Chcesz naprzeciw wyjść z armią zbrojną,
Aby serce nie zmieniło się w stan brudu...
Przez nieodwrócone kroki chwiejne
Poznasz ciemną postać Nienawiści...
Przez raniące, jak cios noża ciernie,
Goszczą w Tobie uczuć Terroryści...
Z krwią na rękach chcą byś zginął,
Byś fałszywe ziarno przyjął smętnie,
Chcąc, byś szatą brednej winy się owinął!
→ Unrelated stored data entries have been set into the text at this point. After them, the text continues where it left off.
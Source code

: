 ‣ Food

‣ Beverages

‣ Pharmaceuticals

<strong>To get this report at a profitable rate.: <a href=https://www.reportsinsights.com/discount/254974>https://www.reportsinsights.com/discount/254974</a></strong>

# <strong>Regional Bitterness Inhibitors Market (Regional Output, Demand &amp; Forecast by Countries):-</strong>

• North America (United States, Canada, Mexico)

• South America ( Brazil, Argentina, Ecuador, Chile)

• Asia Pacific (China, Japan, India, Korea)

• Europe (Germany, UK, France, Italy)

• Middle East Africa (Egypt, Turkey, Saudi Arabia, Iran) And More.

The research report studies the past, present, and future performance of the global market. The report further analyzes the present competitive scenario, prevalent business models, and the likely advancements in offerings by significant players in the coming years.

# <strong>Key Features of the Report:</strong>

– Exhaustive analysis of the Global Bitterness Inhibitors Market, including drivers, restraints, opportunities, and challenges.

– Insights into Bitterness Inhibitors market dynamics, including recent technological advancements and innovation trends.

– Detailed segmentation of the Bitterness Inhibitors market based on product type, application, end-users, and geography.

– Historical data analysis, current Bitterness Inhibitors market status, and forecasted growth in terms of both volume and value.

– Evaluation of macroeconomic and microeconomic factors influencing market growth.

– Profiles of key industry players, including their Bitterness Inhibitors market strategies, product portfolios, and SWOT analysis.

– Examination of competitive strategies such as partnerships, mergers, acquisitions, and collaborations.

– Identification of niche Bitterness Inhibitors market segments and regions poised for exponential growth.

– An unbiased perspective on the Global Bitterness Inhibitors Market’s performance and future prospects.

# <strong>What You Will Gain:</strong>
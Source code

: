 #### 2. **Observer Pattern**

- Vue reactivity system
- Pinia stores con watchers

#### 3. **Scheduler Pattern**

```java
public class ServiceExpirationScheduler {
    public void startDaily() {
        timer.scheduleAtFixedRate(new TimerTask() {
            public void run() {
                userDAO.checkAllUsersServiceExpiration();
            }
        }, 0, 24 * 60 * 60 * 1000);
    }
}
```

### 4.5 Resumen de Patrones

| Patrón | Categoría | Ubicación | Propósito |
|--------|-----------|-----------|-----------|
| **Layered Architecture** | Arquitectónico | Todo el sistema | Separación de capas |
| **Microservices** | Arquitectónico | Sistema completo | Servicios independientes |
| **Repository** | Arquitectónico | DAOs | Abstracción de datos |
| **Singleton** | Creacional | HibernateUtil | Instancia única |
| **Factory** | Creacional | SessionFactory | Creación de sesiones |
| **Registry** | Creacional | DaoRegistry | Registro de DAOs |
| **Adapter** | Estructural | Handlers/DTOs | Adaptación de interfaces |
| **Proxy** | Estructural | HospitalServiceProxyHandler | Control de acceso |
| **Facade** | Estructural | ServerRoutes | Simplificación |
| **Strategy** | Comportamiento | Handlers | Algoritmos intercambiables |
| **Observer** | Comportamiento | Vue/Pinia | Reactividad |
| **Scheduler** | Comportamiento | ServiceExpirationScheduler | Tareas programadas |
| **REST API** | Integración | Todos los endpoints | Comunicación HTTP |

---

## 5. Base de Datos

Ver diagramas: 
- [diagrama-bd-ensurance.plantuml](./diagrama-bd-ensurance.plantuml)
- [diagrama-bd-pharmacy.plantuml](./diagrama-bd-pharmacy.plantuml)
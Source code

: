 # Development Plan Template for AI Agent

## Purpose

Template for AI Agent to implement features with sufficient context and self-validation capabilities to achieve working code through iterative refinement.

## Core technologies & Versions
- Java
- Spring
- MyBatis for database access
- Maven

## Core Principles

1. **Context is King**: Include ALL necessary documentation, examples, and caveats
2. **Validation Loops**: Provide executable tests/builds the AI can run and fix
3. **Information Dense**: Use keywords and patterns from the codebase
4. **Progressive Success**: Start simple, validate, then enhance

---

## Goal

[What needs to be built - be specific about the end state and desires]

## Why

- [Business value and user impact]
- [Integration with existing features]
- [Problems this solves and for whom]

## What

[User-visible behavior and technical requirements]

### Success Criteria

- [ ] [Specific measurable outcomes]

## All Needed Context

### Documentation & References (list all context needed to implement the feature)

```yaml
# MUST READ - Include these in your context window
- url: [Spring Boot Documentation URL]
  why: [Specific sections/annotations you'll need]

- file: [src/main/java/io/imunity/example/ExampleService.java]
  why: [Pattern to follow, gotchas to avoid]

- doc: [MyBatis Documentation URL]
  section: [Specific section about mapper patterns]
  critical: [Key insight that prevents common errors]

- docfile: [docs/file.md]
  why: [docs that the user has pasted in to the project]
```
Ta przyczyna zalamania pęknie!
Już przyswajasz zdolność uciekania,
Abyś zamknął uczuć trucicieli...
Ciągłe Twej istoty obwiniania,
Aby w mroku sektę Cię przyjęli...
Nie wiesz , iż to tylko nędzna Paranoja-
Lęk przed stratą Ludzi szlak wyznaczających...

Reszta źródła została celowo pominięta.